Arguably the most popular of the Lustron homes was the two bedroom, 1,085 square feet (100.8 m2) "Westchester Deluxe" model. In total, there were three "lines" of Lustrons: the Westchester, Newport, and Meadowbrook. With the exception of the Esquire (which had been the prototype’s name) each Lustron type was available as either a two- or three-bedroom model.
Model comparison 
|||Westchester Standard||Westchester Deluxe||Newport||Meadowbrook|
|# of Bedrooms||2||3||2||3||2||3||2||3|
|Square footage||1,085 square feet (100.8 m2)||1,209 square feet (112.3 m2)||1,085 square feet (100.8 m2)||1,209 square feet (112.3 m2)||775 square feet (72.0 m2)||1,023 square feet (95.0 m2)||713 square feet (66.2 m2)||961 square feet (89.3 m2)|
|Separate Living/Dining Rooms||Yes||Yes||Yes||Yes||No||No||No||No|
|Heat System||Radiant Convection||Radiant Convection||Radiant Panel||Radiant Panel||Radiant Convection||Radiant Convection||Radiant Convection||Radiant Convection|
|Living Room Bay Window||No||No||Yes||Yes||No||No||No||No|
|Master Bedroom Built-in Vanity||No||No||Yes||Yes||No||No||No||No|
|Bathroom Built-in Vanity||No||No||Yes||Yes||No||No||No||No|
|Flooring Type||Builder's option||Builder's option||Asphalt tile||Asphalt tile||Builder's option||Builder's option||Builder's option||Builder's option|
Design features 
Prefabricated housing had existed before the Lustron home came on the market. However, it was Lustron's promises of assembly-line efficiency and modular construction that set it apart from its competitors. The homes were designed by Morris Beckman of Chicago firm Beckman and Blass, and may have been loosely based on designs for the Cemesto houses in Oak Ridge, Tennessee. With enameled steel panels inside and out, as well as steel framing, the homes stood out next to more traditional dwellings made of wood and plaster.
Lustron homes were usually built on concrete slab foundations with no basement. However, about 40 Lustron homes have been reported to have basements. Their sturdy steel frame was constructed on-site by a team of local workers who assembled the house piece-by-piece from a special Lustron Corporation delivery truck. The assembly team, who worked for the local Lustron builder-dealer followed a special manual from Lustron, and were supposed to complete a house in 360 man-hours.
Color options 
The Ohio Historic Preservation Office recognizes eight exterior colors: "Surf Blue," "Blue-green," "Dove Gray," "Maize Yellow," "Desert Tan," Green, Pink, and White. Window surrounds were primarily ivory-colored.
The interiors were designed with an eye toward the modern age, space-saving, and ease of cleaning.
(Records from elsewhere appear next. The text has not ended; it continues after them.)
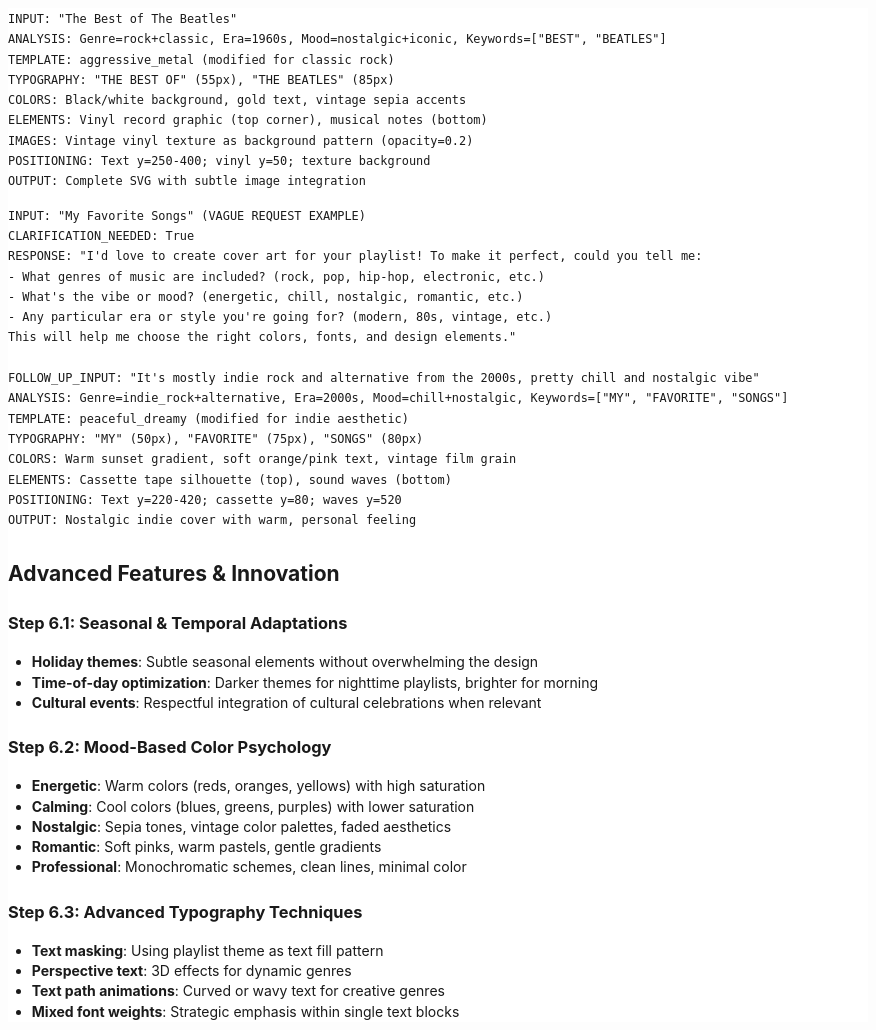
 ```
INPUT: "The Best of The Beatles"
ANALYSIS: Genre=rock+classic, Era=1960s, Mood=nostalgic+iconic, Keywords=["BEST", "BEATLES"]
TEMPLATE: aggressive_metal (modified for classic rock)
TYPOGRAPHY: "THE BEST OF" (55px), "THE BEATLES" (85px)
COLORS: Black/white background, gold text, vintage sepia accents
ELEMENTS: Vinyl record graphic (top corner), musical notes (bottom)
IMAGES: Vintage vinyl texture as background pattern (opacity=0.2)
POSITIONING: Text y=250-400; vinyl y=50; texture background
OUTPUT: Complete SVG with subtle image integration
```

```
INPUT: "My Favorite Songs" (VAGUE REQUEST EXAMPLE)
CLARIFICATION_NEEDED: True
RESPONSE: "I'd love to create cover art for your playlist! To make it perfect, could you tell me:
- What genres of music are included? (rock, pop, hip-hop, electronic, etc.)
- What's the vibe or mood? (energetic, chill, nostalgic, romantic, etc.)
- Any particular era or style you're going for? (modern, 80s, vintage, etc.)
This will help me choose the right colors, fonts, and design elements."

FOLLOW_UP_INPUT: "It's mostly indie rock and alternative from the 2000s, pretty chill and nostalgic vibe"
ANALYSIS: Genre=indie_rock+alternative, Era=2000s, Mood=chill+nostalgic, Keywords=["MY", "FAVORITE", "SONGS"]
TEMPLATE: peaceful_dreamy (modified for indie aesthetic)
TYPOGRAPHY: "MY" (50px), "FAVORITE" (75px), "SONGS" (80px)
COLORS: Warm sunset gradient, soft orange/pink text, vintage film grain
ELEMENTS: Cassette tape silhouette (top), sound waves (bottom)
POSITIONING: Text y=220-420; cassette y=80; waves y=520
OUTPUT: Nostalgic indie cover with warm, personal feeling
```

## Advanced Features & Innovation

### Step 6.1: Seasonal & Temporal Adaptations
- **Holiday themes**: Subtle seasonal elements without overwhelming the design
- **Time-of-day optimization**: Darker themes for nighttime playlists, brighter for morning
- **Cultural events**: Respectful integration of cultural celebrations when relevant

### Step 6.2: Mood-Based Color Psychology
- **Energetic**: Warm colors (reds, oranges, yellows) with high saturation
- **Calming**: Cool colors (blues, greens, purples) with lower saturation
- **Nostalgic**: Sepia tones, vintage color palettes, faded aesthetics
- **Romantic**: Soft pinks, warm pastels, gentle gradients
- **Professional**: Monochromatic schemes, clean lines, minimal color

### Step 6.3: Advanced Typography Techniques
- **Text masking**: Using playlist theme as text fill pattern
- **Perspective text**: 3D effects for dynamic genres
- **Text path animations**: Curved or wavy text for creative genres
- **Mixed font weights**: Strategic emphasis within single text blocks
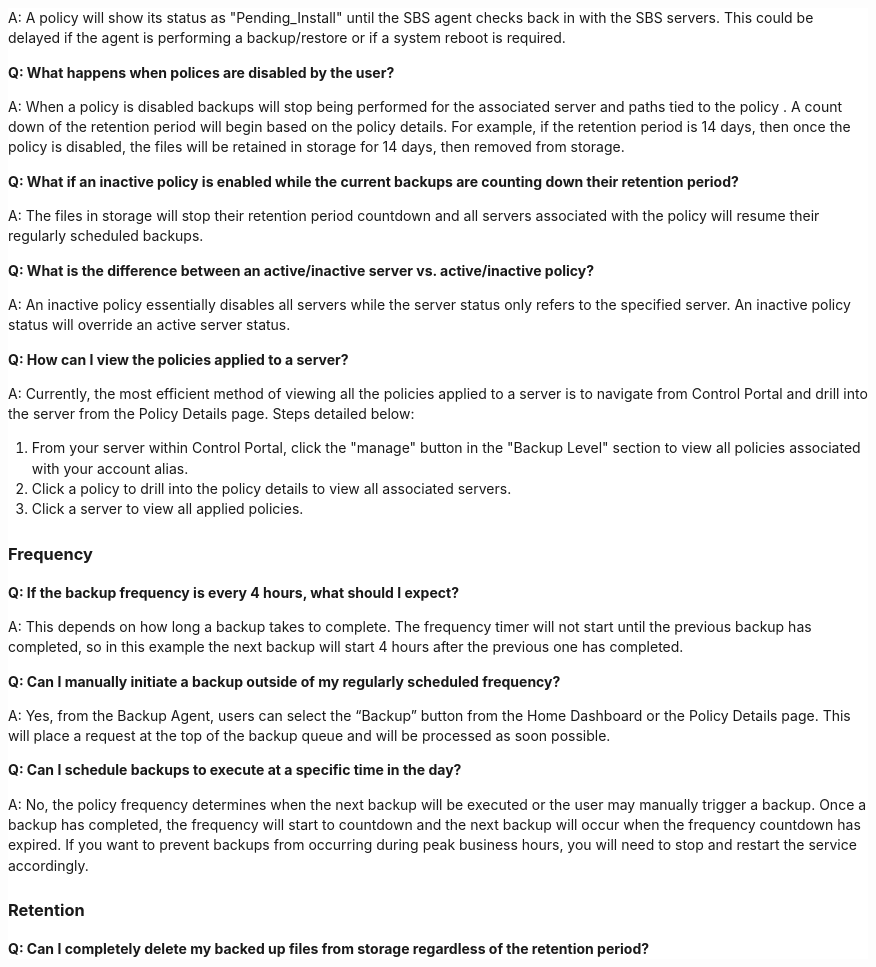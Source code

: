 A: A policy will show its status as "Pending_Install" until the SBS agent checks back in with the SBS servers. This could be delayed if the agent is performing a backup/restore or if a system reboot is required.

**Q: What happens when polices are disabled by the user?**

A: When a policy is disabled backups will stop being performed for the associated server and paths tied to the policy . A count down of the retention period will begin based on the policy details. For example, if the retention period is 14 days, then once the policy is disabled, the files will be retained in storage for 14 days, then removed from storage.

**Q: What if an inactive policy is enabled while the current backups are counting down their retention period?**

A: The files in storage will stop their retention period countdown and all servers associated with the policy will resume their regularly scheduled backups.

**Q: What is the difference between an active/inactive server vs. active/inactive policy?**

A: An inactive policy essentially disables all servers while the server status only refers to the specified server. An inactive policy status will override an active server status.

**Q: How can I view the policies applied to a server?**

A: Currently, the most efficient method of viewing all the policies applied to a server is to navigate from Control Portal and drill into the server from the Policy Details page. Steps detailed below:

  1. From your server within Control Portal, click the "manage" button in the "Backup Level" section to view all policies associated with your account alias.
  2. Click a policy to drill into the policy details to view all associated servers.
  3. Click a server to view all applied policies.

### Frequency

**Q: If the backup frequency is every 4 hours, what should I expect?**

A: This depends on how long a backup takes to complete. The frequency timer will not start until the previous backup has completed, so in this example the next backup will start 4 hours after the previous one has completed.

**Q: Can I manually initiate a backup outside of my regularly scheduled frequency?**

A: Yes, from the Backup Agent, users can select the “Backup” button from the Home Dashboard or the Policy Details page. This will place a request at the top of the backup queue and will be processed as soon possible.

**Q: Can I schedule backups to execute at a specific time in the day?**

A: No, the policy frequency determines when the next backup will be executed or the user may manually trigger a backup. Once a backup has completed, the frequency will start to countdown and the next backup will occur when the frequency countdown has expired. If you want to prevent backups from occurring during peak business hours, you will need to stop and restart the service accordingly.

### Retention

**Q: Can I completely delete my backed up files from storage regardless of the retention period?**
All Lustrons had metal-paneled interior walls that were most often gray. To maximize space, all interior rooms and closets featured pocket doors. All models featured metal cabinetry, a service and storage area, and metal ceiling tiles. In the Westchester Deluxe models, the living room and master bedrooms featured built-in wall units. As an added option, customers were presented with the unique Thor-brand combination clothes- and dish-washer, which incorporated the kitchen sink.
Window types 
There were two major window types in Lustron homes: “tripartite” and casement. The tripartite consisted of a central light flanked by two four-light casement windows. Three-light and/or square aluminum casements with interior screens were standard on all Lustrons. Add-on storm windows were available for residents in colder climates.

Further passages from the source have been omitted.